118.24(3) grants the school board broad
discretion in assigning particular duties to a
principal), but the affidavit also fails to state
what school manuals, statutes, or recognized
educational treatises Hilston relied upon to
reach his conclusions.
/14 Ulichny also argues that the defendants
violated her property rights because they
discontinued her pay after she claimed that she
was constructively discharged. Such a claim is
meritless because there is no legal obligation to
continue to pay an individual who no longer works
for you.
/15 "The term ’constructive discharge’ refers to
the situation in which an employer, without
firing an employee, makes [her] working
conditions so miserable that it drives [her] to
quit." Hunt v. City of Makham, 219 F.3d 649, 655
(7th Cir. 2000).
/16 As courts have noted, "’[a]n employee who
quits without giving his employer a reasonable
chance to work out a problem has not been
constructively discharged.’" Yearous v.
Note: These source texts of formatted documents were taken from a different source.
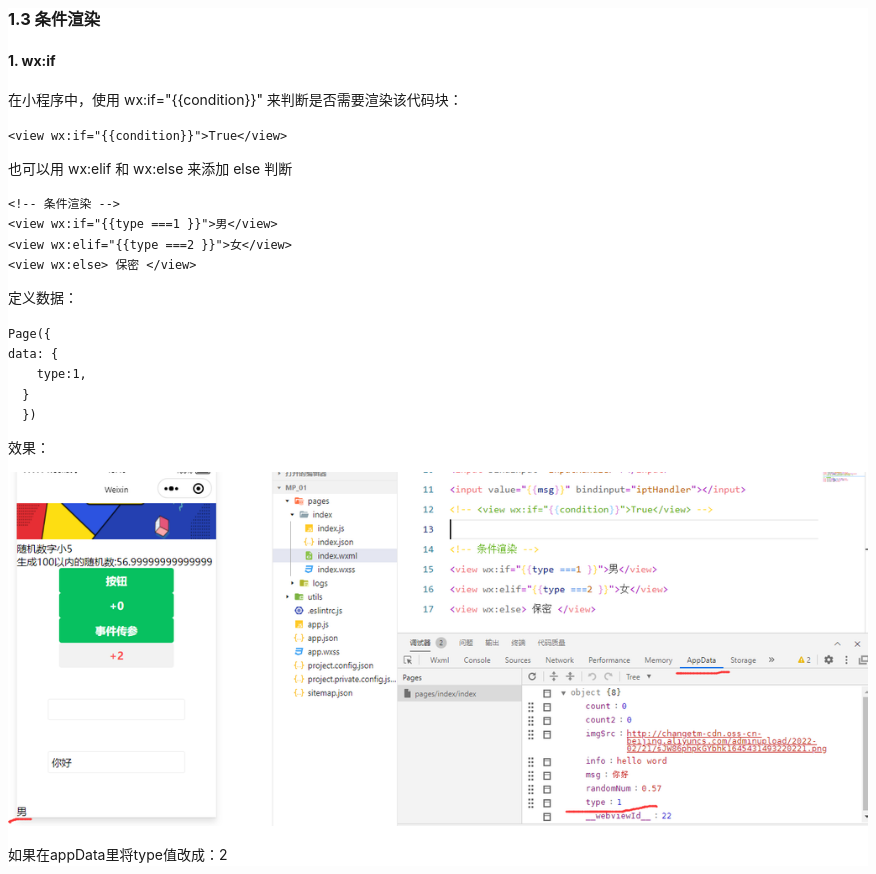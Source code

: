 ### 1.3 条件渲染

#### 1. wx:if

在小程序中，使用 wx:if="{{condition}}" 来判断是否需要渲染该代码块：

```
<view wx:if="{{condition}}">True</view>
```

也可以用 wx:elif 和 wx:else 来添加 else 判断

```
<!-- 条件渲染 -->
<view wx:if="{{type ===1 }}">男</view>
<view wx:elif="{{type ===2 }}">女</view>
<view wx:else> 保密 </view>
```

定义数据：

```
Page({
data: {
    type:1,
  }
  })
```

效果：

![image-20221228154737979](images/image-20221228154737979.png)

如果在appData里将type值改成：2
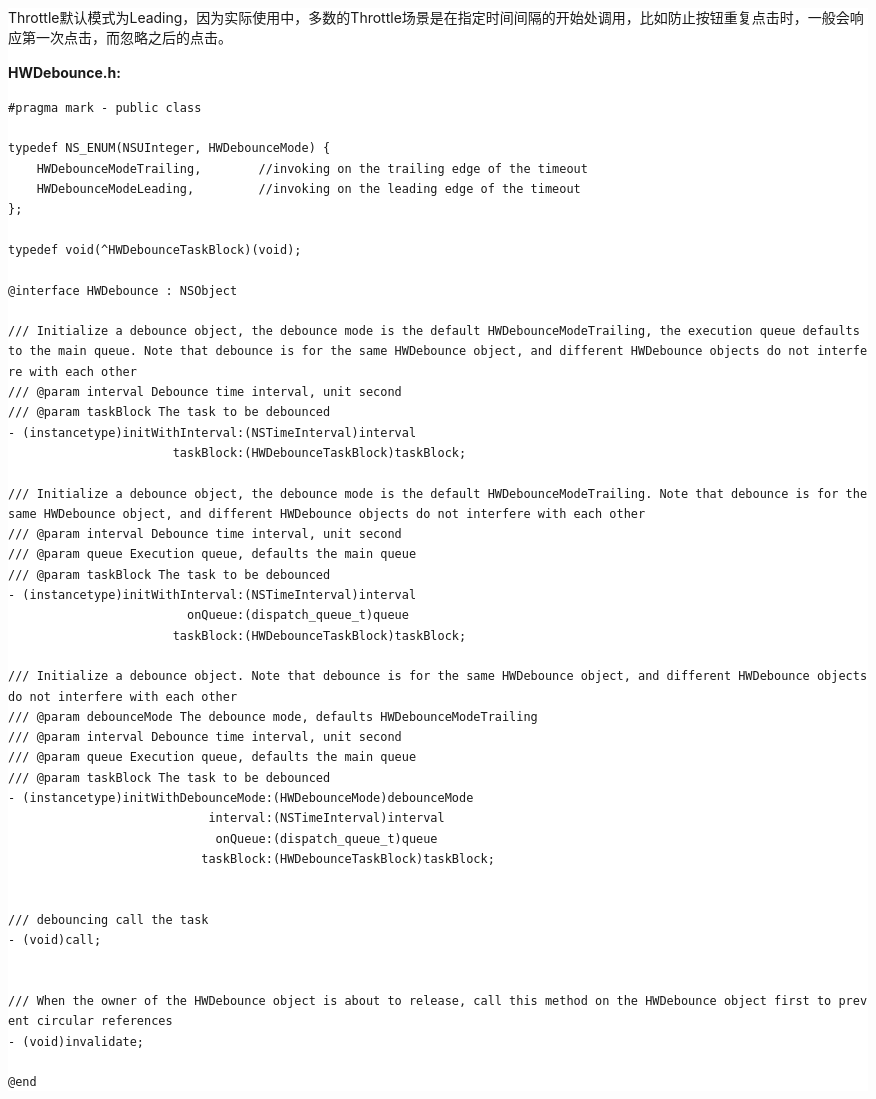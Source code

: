 Throttle默认模式为Leading，因为实际使用中，多数的Throttle场景是在指定时间间隔的开始处调用，比如防止按钮重复点击时，一般会响应第一次点击，而忽略之后的点击。

**HWDebounce.h:**

```
#pragma mark - public class

typedef NS_ENUM(NSUInteger, HWDebounceMode) {
    HWDebounceModeTrailing,        //invoking on the trailing edge of the timeout
    HWDebounceModeLeading,         //invoking on the leading edge of the timeout
};

typedef void(^HWDebounceTaskBlock)(void);

@interface HWDebounce : NSObject

/// Initialize a debounce object, the debounce mode is the default HWDebounceModeTrailing, the execution queue defaults to the main queue. Note that debounce is for the same HWDebounce object, and different HWDebounce objects do not interfere with each other
/// @param interval Debounce time interval, unit second
/// @param taskBlock The task to be debounced
- (instancetype)initWithInterval:(NSTimeInterval)interval
                       taskBlock:(HWDebounceTaskBlock)taskBlock;

/// Initialize a debounce object, the debounce mode is the default HWDebounceModeTrailing. Note that debounce is for the same HWDebounce object, and different HWDebounce objects do not interfere with each other
/// @param interval Debounce time interval, unit second
/// @param queue Execution queue, defaults the main queue
/// @param taskBlock The task to be debounced
- (instancetype)initWithInterval:(NSTimeInterval)interval
                         onQueue:(dispatch_queue_t)queue
                       taskBlock:(HWDebounceTaskBlock)taskBlock;

/// Initialize a debounce object. Note that debounce is for the same HWDebounce object, and different HWDebounce objects do not interfere with each other
/// @param debounceMode The debounce mode, defaults HWDebounceModeTrailing
/// @param interval Debounce time interval, unit second
/// @param queue Execution queue, defaults the main queue
/// @param taskBlock The task to be debounced
- (instancetype)initWithDebounceMode:(HWDebounceMode)debounceMode
                            interval:(NSTimeInterval)interval
                             onQueue:(dispatch_queue_t)queue
                           taskBlock:(HWDebounceTaskBlock)taskBlock;


/// debouncing call the task
- (void)call;


/// When the owner of the HWDebounce object is about to release, call this method on the HWDebounce object first to prevent circular references
- (void)invalidate;

@end
```
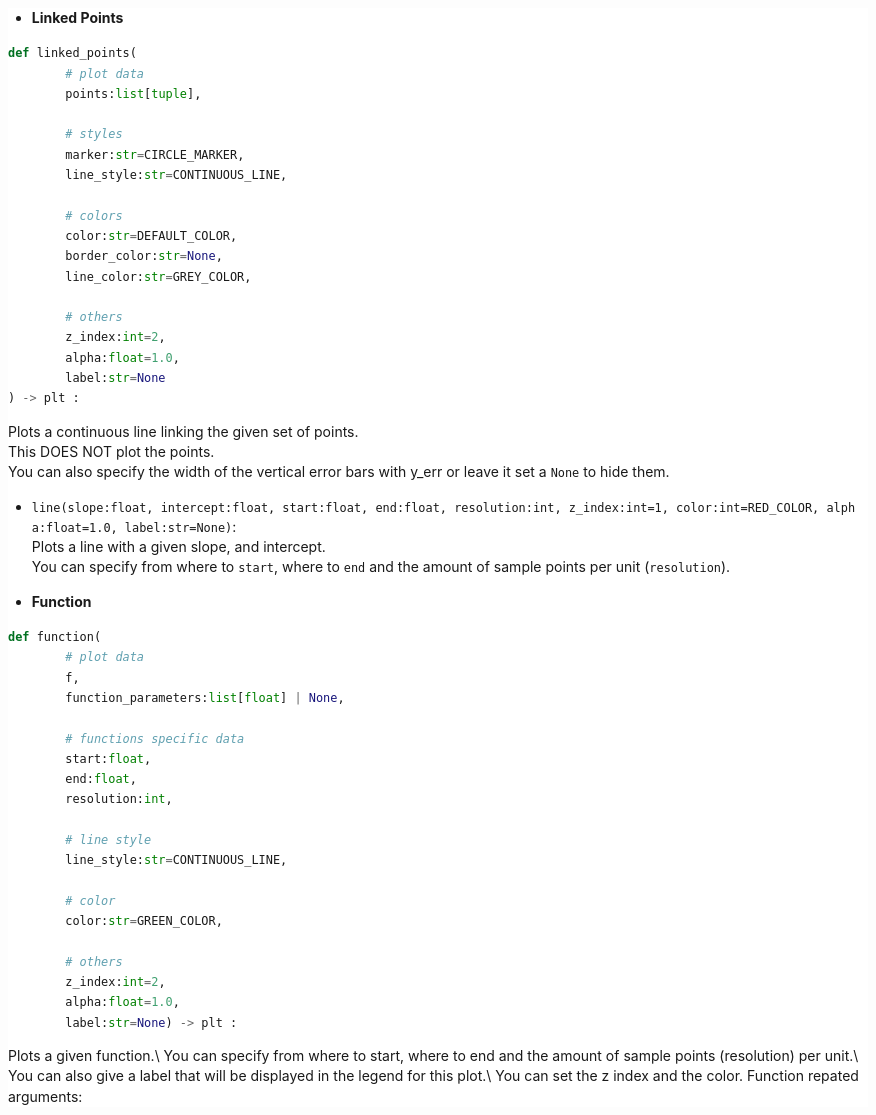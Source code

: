 
+ **Linked Points**
```python
def linked_points(
        # plot data
        points:list[tuple],
        
        # styles
        marker:str=CIRCLE_MARKER,
        line_style:str=CONTINUOUS_LINE,

        # colors
        color:str=DEFAULT_COLOR,
        border_color:str=None,
        line_color:str=GREY_COLOR,
        
        # others
        z_index:int=2,
        alpha:float=1.0,
        label:str=None
) -> plt :
```
Plots a continuous line linking the given set of points.\
This DOES NOT plot the points.\
You can also specify the width of the vertical error bars with y_err or leave it set a `None` to hide them.

<span id="line"></span>

+ `line(slope:float, intercept:float, start:float, end:float, resolution:int, z_index:int=1, color:int=RED_COLOR, alpha:float=1.0, label:str=None)`:\
Plots a line with a given slope, and intercept.\
You can specify from where to `start`, where to `end` and the amount of sample points per unit (`resolution`).

<span id="function"></span>

+ **Function**
```python
def function(
        # plot data
        f,
        function_parameters:list[float] | None,
        
        # functions specific data
        start:float,
        end:float,
        resolution:int,

        # line style
        line_style:str=CONTINUOUS_LINE,
        
        # color
        color:str=GREEN_COLOR,

        # others
        z_index:int=2,
        alpha:float=1.0,
        label:str=None) -> plt :
```
Plots a given function.\\
You can specify from where to start, where to end and the amount of sample points (resolution) per unit.\\
You can also give a label that will be displayed in the legend for this plot.\\
You can set the z index and the color.
Function repated arguments:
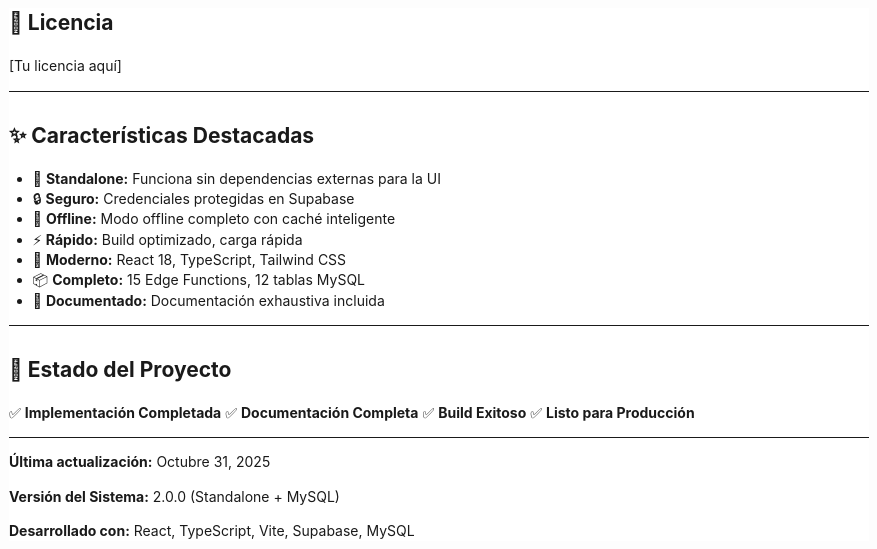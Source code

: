 ## 📄 Licencia

[Tu licencia aquí]

---

## ✨ Características Destacadas

- 🚀 **Standalone:** Funciona sin dependencias externas para la UI
- 🔒 **Seguro:** Credenciales protegidas en Supabase
- 📴 **Offline:** Modo offline completo con caché inteligente
- ⚡ **Rápido:** Build optimizado, carga rápida
- 🎨 **Moderno:** React 18, TypeScript, Tailwind CSS
- 📦 **Completo:** 15 Edge Functions, 12 tablas MySQL
- 📖 **Documentado:** Documentación exhaustiva incluida

---

## 🎉 Estado del Proyecto

✅ **Implementación Completada**
✅ **Documentación Completa**
✅ **Build Exitoso**
✅ **Listo para Producción**

---

**Última actualización:** Octubre 31, 2025

**Versión del Sistema:** 2.0.0 (Standalone + MySQL)

**Desarrollado con:** React, TypeScript, Vite, Supabase, MySQL
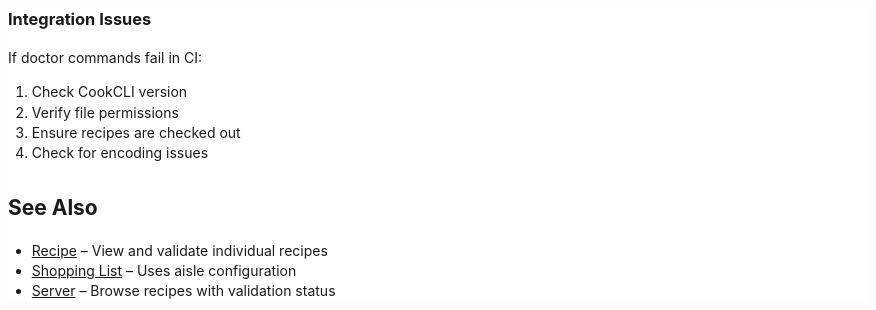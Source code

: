 ### Integration Issues

If doctor commands fail in CI:

1. Check CookCLI version
2. Verify file permissions
3. Ensure recipes are checked out
4. Check for encoding issues

## See Also

* [Recipe](recipe.md) – View and validate individual recipes
* [Shopping List](shopping-list.md) – Uses aisle configuration
* [Server](server.md) – Browse recipes with validation status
Niobrara
County Mem’l Hosp., 128 F.3d 1351, 1357 (10th
Cir. 1997) (quoting Tidwell v. Meyer’s Bakeries,
Inc., 93 F.3d 490, 494 (8th Cir. 1996)).
/17 Given the fact that this court has already
determined that Ulichny was not constructively
discharged, we need not address her argument that
her duties were so inferior that she was
stigmatized in violation of her federal liberty
interests.
/18 Of course, qualified immunity is unavailable
as a defense to the School Board. Brokaw v.
Mercer County, 235 F.3d 1000, 1022 n.18 (7th Cir.
2000).
/19 The actions of these school officials
certainly does not bring to mind the support and
leadership ideals made famous by individuals like
the late Vince Lombardi and George Patton.